:: DATA SECTION

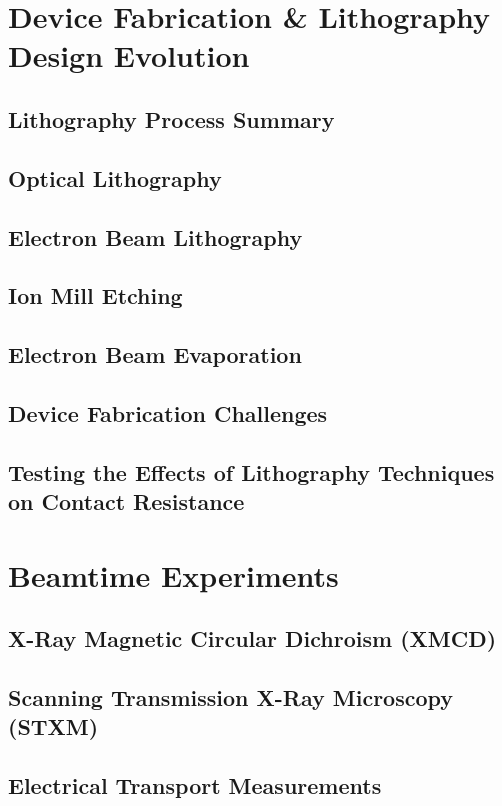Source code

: \section{Device Fabrication \& Lithography Design Evolution}\label{sec:DevFab&LithDesignEvo}
\subsection{Lithography Process Summary}\label{subsec:LithProcessSummary}

\subsection{Optical Lithography}\label{subsec:OptLith}

\subsection{Electron Beam Lithography}\label{subsec:EBeamLith}

\subsection{Ion Mill Etching}\label{subsec:Milling}

\subsection{Electron Beam Evaporation}\label{subsec:EBeamEvap}

\subsection{Device Fabrication Challenges}\label{subsec:DevFabChallenges}

\subsection{Testing the Effects of Lithography Techniques on Contact Resistance}\label{subsec:LithEffects&ContactRes}

\section{Beamtime Experiments}\label{sec:Beamtimes}
\subsection{X-Ray Magnetic Circular Dichroism (XMCD)}\label{subsec:XMCD}

\subsection{Scanning Transmission X-Ray Microscopy (STXM)}\label{subsec:STXM}

\subsection{Electrical Transport Measurements}\label{subsec:ElecTransport}

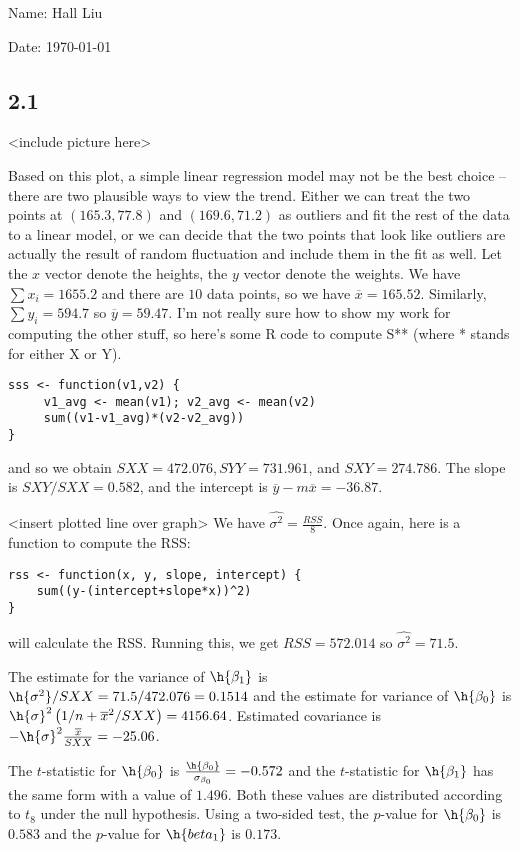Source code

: \documentclass{article}
\newcommand{\conj}{\overline}
\begin{document}
Name: Hall Liu

Date: \today 
\vspace{1.5cm}

\subsection*{2.1}
<include picture here>

Based on this plot, a simple linear regression model may not be the best choice -- there are two plausible ways to view the trend. Either we can treat the two points at $(165.3,77.8)$ and $(169.6,71.2)$ as outliers and fit the rest of the data to a linear model, or we can decide that the two points that look like outliers are actually the result of random fluctuation and include them in the fit as well.
Let the $x$ vector denote the heights, the $y$ vector denote the weights. We have $\sum x_i=1655.2$ and there are $10$ data points, so we have $\conj{x}=165.52$. Similarly, $\sum y_i=594.7$ so $\conj{y}=59.47$. I'm not really sure how to show my work for computing the other stuff, so here's some R code to compute S** (where * stands for either X or Y).
\begin{verbatim}
sss <- function(v1,v2) {
     v1_avg <- mean(v1); v2_avg <- mean(v2)
     sum((v1-v1_avg)*(v2-v2_avg))
}
\end{verbatim}

and so we obtain $SXX=472.076,SYY=731.961$, and $SXY=274.786$.
The slope is $SXY/SXX=0.582$, and the intercept is $\conj{y}-m\conj{x}=-36.87$. 

<insert plotted line over graph>
We have $\widehat{\sigma^2}=\frac{RSS}{8}$. Once again, here is a function to compute the RSS:
\begin{verbatim}
rss <- function(x, y, slope, intercept) {
    sum((y-(intercept+slope*x))^2)
}
\end{verbatim}
will calculate the RSS. Running this, we get $RSS=572.014$ so $\widehat{\sigma^2}=71.5$.

The estimate for the variance of $\h{\beta_1}$ is $\h{\sigma^2}/SXX=71.5/472.076=0.1514$ and the estimate for variance of $\h{\beta_0}$ is $\h{\sigma}^2\left(1/n+\conj{x}^2/SXX\right)=4156.64$. Estimated covariance is $-\h{\sigma}^2\frac{\conj{x}}{SXX}=-25.06$.

The $t$-statistic for $\h{\beta_0}$ is $\frac{\h{\beta_0}}{\sigma_{\beta_0}}=-0.572$ and the $t$-statistic for $\h{\beta_1}$ has the same form with a value of $1.496$. Both these values are distributed according to $t_8$ under the null hypothesis. Using a two-sided test, the $p$-value for $\h{\beta_0}$ is $0.583$ and the $p$-value for $\h{beta_1}$ is $0.173$.
\end{document}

::::

**WORK ITEM:** Give the records above again in full and exactly, but exclude every picture.

**REPLY TO THE TASK:**
Source code

: \section{Device Fabrication \& Lithography Design Evolution}\label{sec:DevFab&LithDesignEvo}
\subsection{Lithography Process Summary}\label{subsec:LithProcessSummary}

\subsection{Optical Lithography}\label{subsec:OptLith}

\subsection{Electron Beam Lithography}\label{subsec:EBeamLith}

\subsection{Ion Mill Etching}\label{subsec:Milling}

\subsection{Electron Beam Evaporation}\label{subsec:EBeamEvap}

\subsection{Device Fabrication Challenges}\label{subsec:DevFabChallenges}

\subsection{Testing the Effects of Lithography Techniques on Contact Resistance}\label{subsec:LithEffects&ContactRes}

\section{Beamtime Experiments}\label{sec:Beamtimes}
\subsection{X-Ray Magnetic Circular Dichroism (XMCD)}\label{subsec:XMCD}

\subsection{Scanning Transmission X-Ray Microscopy (STXM)}\label{subsec:STXM}

\subsection{Electrical Transport Measurements}\label{subsec:ElecTransport}

Source code

: \documentclass{article}
\newcommand{\conj}{\overline}
\begin{document}
Name: Hall Liu

Date: \today 
\vspace{1.5cm}

\subsection*{2.1}
<include picture here>

Based on this plot, a simple linear regression model may not be the best choice -- there are two plausible ways to view the trend. Either we can treat the two points at $(165.3,77.8)$ and $(169.6,71.2)$ as outliers and fit the rest of the data to a linear model, or we can decide that the two points that look like outliers are actually the result of random fluctuation and include them in the fit as well.
Let the $x$ vector denote the heights, the $y$ vector denote the weights. We have $\sum x_i=1655.2$ and there are $10$ data points, so we have $\conj{x}=165.52$. Similarly, $\sum y_i=594.7$ so $\conj{y}=59.47$. I'm not really sure how to show my work for computing the other stuff, so here's some R code to compute S** (where * stands for either X or Y).
\begin{verbatim}
sss <- function(v1,v2) {
     v1_avg <- mean(v1); v2_avg <- mean(v2)
     sum((v1-v1_avg)*(v2-v2_avg))
}
\end{verbatim}

and so we obtain $SXX=472.076,SYY=731.961$, and $SXY=274.786$.
The slope is $SXY/SXX=0.582$, and the intercept is $\conj{y}-m\conj{x}=-36.87$. 

<insert plotted line over graph>
We have $\widehat{\sigma^2}=\frac{RSS}{8}$. Once again, here is a function to compute the RSS:
\begin{verbatim}
rss <- function(x, y, slope, intercept) {
    sum((y-(intercept+slope*x))^2)
}
\end{verbatim}
will calculate the RSS. Running this, we get $RSS=572.014$ so $\widehat{\sigma^2}=71.5$.

The estimate for the variance of $\h{\beta_1}$ is $\h{\sigma^2}/SXX=71.5/472.076=0.1514$ and the estimate for variance of $\h{\beta_0}$ is $\h{\sigma}^2\left(1/n+\conj{x}^2/SXX\right)=4156.64$. Estimated covariance is $-\h{\sigma}^2\frac{\conj{x}}{SXX}=-25.06$.

The $t$-statistic for $\h{\beta_0}$ is $\frac{\h{\beta_0}}{\sigma_{\beta_0}}=-0.572$ and the $t$-statistic for $\h{\beta_1}$ has the same form with a value of $1.496$. Both these values are distributed according to $t_8$ under the null hypothesis. Using a two-sided test, the $p$-value for $\h{\beta_0}$ is $0.583$ and the $p$-value for $\h{beta_1}$ is $0.173$.
\end{document}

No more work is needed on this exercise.